He left for school on a bicycle, impeccably dressed in tweed suit and tie, crowned with snow-white turban, at about 9.30 every morning, and he returned home at nine at night, having spent his time at the officers’ club on the way, playing tennis and meeting his friends, who were mostly local government officials. At night a servant would go out with a lantern in order to light my father’s path back home, and to carry his tennis racquet, leaving him to walk back swinging his cane, to keep off growling street dogs all along the path, which lay sunk in the dust. I must admit I did not know my brother
Narayan was a writer until I saw that he had won a prize from The Merry Magazine for a short story.
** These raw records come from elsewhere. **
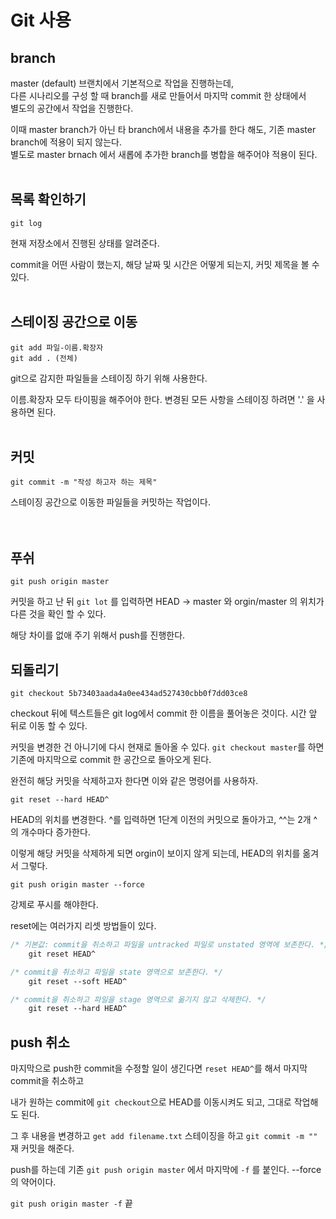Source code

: # Git 사용

## branch

master (default) 브랜치에서 기본적으로 작업을 진행하는데,  
다른 시나리오를 구성 할 때 branch를 새로 만들어서 마지막 commit 한 상태에서  
별도의 공간에서 작업을 진행한다.

이때 master branch가 아닌 타 branch에서 내용을 추가를 한다 해도, 기존 master branch에 적용이 되지 않는다.  
별도로 master brnach 에서 새롭에 추가한 branch를 병합을 해주어야 적용이 된다. <br><br>

## 목록 확인하기

    git log

현재 저장소에서 진행된 상태를 알려준다.

commit을 어떤 사람이 했는지, 해당 날짜 및 시간은 어떻게 되는지, 커밋 제목을 볼 수 있다.
<br><br>

## 스테이징 공간으로 이동

    git add 파일-이름.확장자
    git add . (전체)

git으로 감지한 파일들을 스테이징 하기 위해 사용한다.

이름.확장자 모두 타이핑을 해주어야 한다. 변경된 모든 사항을 스테이징 하려면 '.' 을 사용하면 된다.
<br><br>

## 커밋

    git commit -m "작성 하고자 하는 제목"

스테이징 공간으로 이동한 파일들을 커밋하는 작업이다.  
<br><br>

## 푸쉬

    git push origin master

커밋을 하고 난 뒤 `git lot` 를 입력하면 HEAD -> master 와 orgin/master 의 위치가 다른 것을 확인 할 수 있다.

해당 차이를 없애 주기 위해서 push를 진행한다.

## 되돌리기

    git checkout 5b73403aada4a0ee434ad527430cbb0f7dd03ce8

checkout 뒤에 텍스트들은 git log에서 commit 한 이름을 풀어놓은 것이다. 시간 앞 뒤로 이동 할 수 있다.

커밋을 변경한 건 아니기에 다시 현재로 돌아올 수 있다. `git checkout master`를 하면 기존에 마지막으로 commit 한 공간으로 돌아오게 된다.

완전히 해당 커밋을 삭제하고자 한다면 이와 같은 명령어를 사용하자.

    git reset --hard HEAD^

HEAD의 위치를 변경한다. ^를 입력하면 1단계 이전의 커밋으로 돌아가고, ^^는 2개 ^의 개수마다 증가한다.

이렇게 해당 커밋을 삭제하게 되면 orgin이 보이지 않게 되는데, HEAD의 위치를 옮겨서 그렇다.

    git push origin master --force

강제로 푸시를 해야한다.

reset에는 여러가지 리셋 방법들이 있다.

```CSS
/* 기본값: commit을 취소하고 파일을 untracked 파일로 unstated 영역에 보존한다. */
    git reset HEAD^

/* commit을 취소하고 파일을 state 영역으로 보존한다. */
    git reset --soft HEAD^

/* commit을 취소하고 파일을 stage 영역으로 옮기지 않고 삭제한다. */
    git reset --hard HEAD^
```

## push 취소

마지막으로 push한 commit을 수정할 일이 생긴다면 `reset HEAD^`를 해서 마지막 commit을 취소하고

내가 원하는 commit에 `git checkout`으로 HEAD를 이동시켜도 되고, 그대로 작업해도 된다.

그 후 내용을 변경하고 `get add filename.txt` 스테이징을 하고 `git commit -m ""` 재 커밋을 해준다.

push를 하는데 기존 `git push origin master` 에서 마지막에 `-f` 를 붙인다. --force의 약어이다.

`git push origin master -f` 끝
This was called ‘Dodu, the Moneymaker’. It was about a little boy struggling to find money for his urgent needs—like groundnuts and candy! I was very excited because this sounded suspiciously like me. Moreover, the hero of the story had my name! After that I watched Narayan’s activities with respect. He would pound away upon a huge Underwood typewriter. Perhaps all that banging was for his first novel Swami and Friends, a story about boys growing up in a small town called Malgudi. All Narayan’s stories were to be set in this non-existent town. But little did I think then that I would get to know Malgudi as well as Narayan himself. Because later, I was to illustrate my brother’s stories. At that time Narayan was also writing articles for a newspaper in Madras. 1 had a cycle. My brother used to pay me a commission to pedal furiously to the post office and mail his copy on time.
I was about nine or ten when I decided to be an artist. I would cycle for ten miles around our home to find interesting landscapes to paint. Mysore was a good place for this—full of trees, streams, hills and old ruins. I also learnt a lot by looking at illustrations in foreign magazines. The cartoons were a special attraction. I began to draw cartoons and found the local papers willing to publish them! The people I chose to poke fun at were international names—Churchill, Hitler, Mussolini, Nehru and Gandhi! I must have done well because I was asked to draw posters too, for the defence programme and for adult education. I earned my pocket money and never had to trouble my parents for it. ‘Dodu’ had found the way!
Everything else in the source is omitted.